:: WHAT TO PRODUCE ::
From the listing below, copy each line that holds "License".

=======

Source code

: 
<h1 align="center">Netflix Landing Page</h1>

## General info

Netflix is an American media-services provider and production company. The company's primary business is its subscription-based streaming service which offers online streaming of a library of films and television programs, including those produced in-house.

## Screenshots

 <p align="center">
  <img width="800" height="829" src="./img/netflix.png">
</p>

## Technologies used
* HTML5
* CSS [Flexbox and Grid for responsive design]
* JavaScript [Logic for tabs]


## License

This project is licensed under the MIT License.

=======

:: SOLVED PROBLEM ::
## License
This project is licensed under the MIT License.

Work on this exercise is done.